同じような白い粒だし焦ってたから間違えてしまったようだ。
恐る恐る男の子の方を見ると顔だけはまだ可愛いかったのに、怒りで般若のような形相になっていた。


「な、ん、でっ?!な、ん、で、な、の?!」


男の子は腹部を真っ赤に燃やし、八本の脚を地響きがするほど上下に激しく連打し始めた。

「紬逃げろ!殺されるぞ!!」

そんなことを言われたって、恐ろしさに腰が抜けて動けないっ……!
男の子は巨体を揺らして高くジャンプすると、八本の脚で私を閉じ込めるようにしてズシンと地面に着地した。

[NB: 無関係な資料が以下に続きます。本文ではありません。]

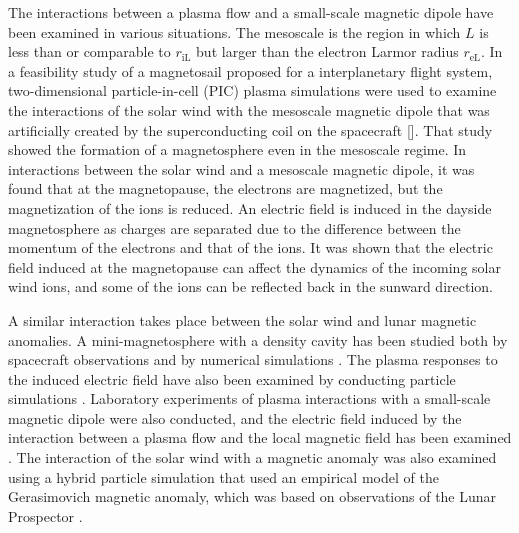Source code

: \documentclass[draft,jgrga]{agutex2015}
\begin{document}
\begin{article}
The interactions between a plasma flow and a small-scale magnetic dipole 
have been examined in various situations.
The mesoscale is the region in which $L$ is less than or comparable to $r_\mathrm{iL}$
but larger than the electron Larmor radius $r_\mathrm{eL}$.
In a feasibility study of a magnetosail proposed for a interplanetary flight system, two-dimensional
particle-in-cell (PIC) plasma simulations were used to examine
the interactions of the solar wind with the mesoscale magnetic dipole that was artificially created by the
superconducting coil on the spacecraft [\cite{Moritaka2012}].
That study showed the formation of a magnetosphere even in the mesoscale regime.
In interactions between the solar wind and a mesoscale magnetic dipole, it was found that at the magnetopause,
the electrons are magnetized, but the magnetization of the ions is reduced.
An electric field is induced in the dayside magnetosphere as charges are separated
due to the difference between the momentum of the electrons and that of the ions.
It was shown that the electric field induced at the magnetopause
can affect the dynamics of the incoming solar wind ions, and some of the ions can be reflected
back in the sunward direction.

A similar interaction takes place between the solar wind and lunar magnetic anomalies.
A mini-magnetosphere with a density cavity has been studied both by
 spacecraft observations and by numerical simulations
\citep[e.g.,][]{Harnett2000,Harnett2003,Halekas2008b,Bamford2012}.
The plasma responses to the induced electric field have also been examined
by conducting particle simulations
\citep[e.g.,][]{Harnett2002,Kallio2012,Poppe2012a,Deca2014,Deca2015}.
Laboratory experiments of plasma interactions
with a small-scale magnetic dipole
were also conducted, and the electric field 
induced by the interaction
between a plasma flow and the local magnetic field has been examined
\citep[e.g.,][]{Howes2015,Jarvinen2014,Wang2013,Bamford2012}.
The interaction of the solar wind with a magnetic anomaly was also 
examined using a hybrid particle simulation that used  
an empirical model of the Gerasimovich magnetic anomaly, which was based 
on observations of the Lunar Prospector 
\citep{Fatemi2015}.


\end{article}
\end{document}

男の子の鼻だった部分から下は硬くてかま状の上顎うわあごへと変形し、先端には鋭い牙が付いていた。
目も八個に分かれて真っ黒な無機質なものへと変化している……
可愛らしい男の子だった面影などまるでなく、蜘蛛の気味の悪い顔そのものになっていた。


「僕達、友達だよねえ?」


その鋭く尖った顎先を、私の喉元へと突きつけてきた。
もうどう答えていいか分からないっ……どう答えたって殺される……!


「紬!しゃがめ!!」


見ると真人がわずかに動く足先で地面に散らばった砂糖をなぞって文字を連ねていた。



「─────はつ!!─────」



真人の一喝で文字が浮かび上がり、鋭く尖った矢のようになって妖魔の腹部を貫いた。
男の子はギギギという不快な音を立てながら激しく身もだえると、パッと消えていなくなった。

「逃げたか。おいっ、この糸を早く切ってくれ。」

……逃げた?
じゃあもうこれで終わり?助かったの?
体の力が抜けて涙が出そうになってきた。だって本当にすっごく怖かったんだもん。

「聞こえてるのか?!狭間の穴がまだ開いたままなんだ!逃げないとヤバいんだ!」
真人がそう言い終わらない内にねっとりとした生ぬるい風が吹き始め、地面に散らばっていたスナック菓子が穴へと吸い込まれていった。

「あの穴は閉じる時に巣の中にあるものを全部吸い込むんだ。」

真人も私も、庭一面に張り巡らされた糸の上だ。つまりこのままだとあのお菓子みたいにあの世とこの世の狭間へと引きずり込まれてしまうのだ。